[Data for analysis]:
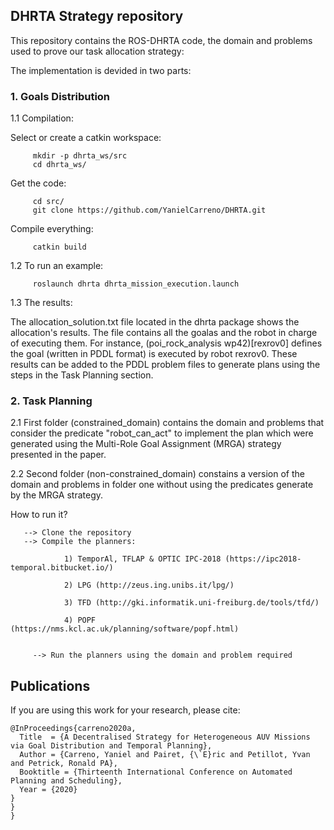 ## DHRTA Strategy repository                                       

This repository contains the ROS-DHRTA code, the domain and problems used to prove our task allocation strategy:

The implementation is devided in two parts:


### 1. Goals Distribution

1.1 Compilation:

   Select or create a catkin workspace:

         mkdir -p dhrta_ws/src
         cd dhrta_ws/

   Get the code:

         cd src/
         git clone https://github.com/YanielCarreno/DHRTA.git

   Compile everything:

         catkin build

1.2 To run an example:

         roslaunch dhrta dhrta_mission_execution.launch

1.3 The results:

The allocation_solution.txt file located in the dhrta package shows the allocation's results. The file contains all the goalas and the robot in charge of executing them. For instance, (poi_rock_analysis wp42)[rexrov0] defines the goal (written in PDDL format) is executed by robot rexrov0. These results can be added to the PDDL problem files to generate plans using the steps in the Task Planning section.

### 2. Task Planning


2.1 First folder (constrained_domain) contains the domain and problems that consider 
   the predicate "robot_can_act" to implement the plan which were generated using the 
   Multi-Role Goal Assignment (MRGA) strategy presented in the paper.

2.2 Second folder (non-constrained_domain) constains a version of the domain and problems
   in folder one without using the predicates generate by  the MRGA strategy.
   
   How to run it?
   
       --> Clone the repository
       --> Compile the planners:
       
                1) TemporAl, TFLAP & OPTIC IPC-2018 (https://ipc2018-temporal.bitbucket.io/)
       
                2) LPG (http://zeus.ing.unibs.it/lpg/) 
                
                3) TFD (http://gki.informatik.uni-freiburg.de/tools/tfd/)
                
                4) POPF (https://nms.kcl.ac.uk/planning/software/popf.html)
                
                
         --> Run the planners using the domain and problem required
       
## Publications

If you are using this work for your research, please cite:
```
@InProceedings{carreno2020a,
  Title  = {A Decentralised Strategy for Heterogeneous AUV Missions via Goal Distribution and Temporal Planning},
  Author = {Carreno, Yaniel and Pairet, {\`E}ric and Petillot, Yvan and Petrick, Ronald PA},
  Booktitle = {Thirteenth International Conference on Automated Planning and Scheduling},
  Year = {2020}
}
}
}
```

[Task details]:
Report each line of the listing above that uses the word "domain".

[Result for this task]:
This repository contains the ROS-DHRTA code, the domain and problems used to prove our task allocation strategy:
2.1 First folder (constrained_domain) contains the domain and problems that consider 
2.2 Second folder (non-constrained_domain) constains a version of the domain and problems
         --> Run the planners using the domain and problem required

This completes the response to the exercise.